An Evocative Late 19thC Fencing Foil Epee Sword & Mask c.1890-1900

Origin: English
Period: Late Victorian
Provenance: Unknown
Date: c.1890-1900
The Foil: 42.5" long
The Mask: 12" high x 6" wide x 10" deep

The late 19thC fencing foil sword having a tapering steel blade and cord bound grip, the blade stamped ‘Gunner London’ to one side and 'Krumun a Colalay. (?) to the reverse, with a further number '5' stamp to each side, the wirework mask with leather padded surround and chin guard, surviving from the last quarter of the nineteenth century.

Both the mask and sword are in as found condition and prove very atmospheric, with some slight bend to the blade at its point and rust and wear to each.

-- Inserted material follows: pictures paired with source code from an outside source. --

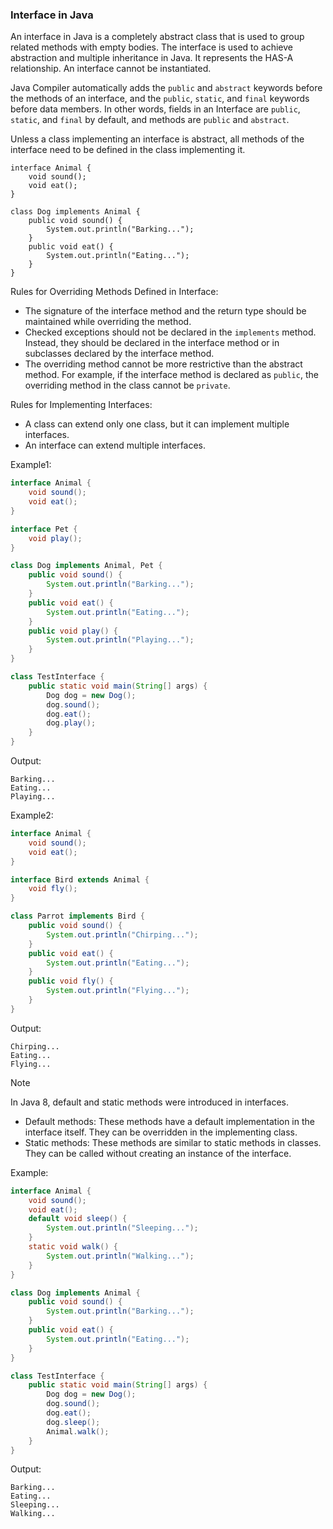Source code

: ### Interface in Java

An interface in Java is a completely abstract class that is used to group related methods with empty bodies. The interface is used to achieve abstraction and multiple inheritance in Java.
It represents the HAS-A relationship. An interface cannot be instantiated.

Java Compiler automatically adds the `public` and `abstract` keywords before the methods of an interface, and the `public`, `static`, and `final` keywords before data members. 
In other words, fields in an Interface are `public`, `static`, and `final` by default, and methods are `public` and `abstract`.

Unless a class implementing an interface is abstract, all methods of the interface need to be defined in the class implementing it.
```
interface Animal {
    void sound();
    void eat();
}

class Dog implements Animal {
    public void sound() {
        System.out.println("Barking...");
    }
    public void eat() {
        System.out.println("Eating...");
    }
}
```

Rules for Overriding Methods Defined in Interface:
- The signature of the interface method and the return type should be maintained while overriding the method.
- Checked exceptions should not be declared in the `implements` method. Instead, they should be declared in the interface method or in subclasses declared by the interface method.
- The overriding method cannot be more restrictive than the abstract method. For example, if the interface method is declared as `public`, the overriding method in the class cannot be `private`.

Rules for Implementing Interfaces:
- A class can extend only one class, but it can implement multiple interfaces.
- An interface can extend multiple interfaces.

Example1:
```java
interface Animal {
    void sound();
    void eat();
}

interface Pet {
    void play();
}

class Dog implements Animal, Pet {
    public void sound() {
        System.out.println("Barking...");
    }
    public void eat() {
        System.out.println("Eating...");
    }
    public void play() {
        System.out.println("Playing...");
    }
}

class TestInterface {
    public static void main(String[] args) {
        Dog dog = new Dog();
        dog.sound();
        dog.eat();
        dog.play();
    }
}
```
Output:
```
Barking...
Eating...
Playing...
```

Example2: 
```java
interface Animal {
    void sound();
    void eat();
}

interface Bird extends Animal {
    void fly();
}

class Parrot implements Bird {
    public void sound() {
        System.out.println("Chirping...");
    }
    public void eat() {
        System.out.println("Eating...");
    }
    public void fly() {
        System.out.println("Flying...");
    }
}
```
Output:
```
Chirping...
Eating...
Flying...
```

> [!NOTE]
> In Java 8, default and static methods were introduced in interfaces.
> - Default methods: These methods have a default implementation in the interface itself. They can be overridden in the implementing class.
> - Static methods: These methods are similar to static methods in classes. They can be called without creating an instance of the interface.

Example:
```java
interface Animal {
    void sound();
    void eat();
    default void sleep() {
        System.out.println("Sleeping...");
    }
    static void walk() {
        System.out.println("Walking...");
    }
}

class Dog implements Animal {
    public void sound() {
        System.out.println("Barking...");
    }
    public void eat() {
        System.out.println("Eating...");
    }
}

class TestInterface {
    public static void main(String[] args) {
        Dog dog = new Dog();
        dog.sound();
        dog.eat();
        dog.sleep();
        Animal.walk();
    }
}
```
Output:
```
Barking...
Eating...
Sleeping...
Walking...
```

As fencing progressed in the period this set was made, the combat aspect slowly faded until only the rules of the sport remained. While the fencing taught in the late 19th and early 20th centuries was intended to serve both for competition and the duel (while understanding the differences between the two situations), the type of fencing taught in a modern sport fencing salle is intended only to train the student to compete in the most effective manner within the rules of the sport. The first regularized fencing competition was held at the inaugural Grand Military Tournament and Assault at Arms in 1880, held at the Royal Agricultural Hall, in Islington in June. The Tournament featured a series of competitions between army officers and soldiers. Each bout was fought for five hits and the foils were pointed with black to aid the judges. In the United States, the Amateur Fencers League of America drew up a rulebook for fencing in 1891, in Britain the Amateur Gymnastic & Fencing Association drew up an official set of fencing regulations in 1896 about when this set was made.

Makes for a moody work of art, we think.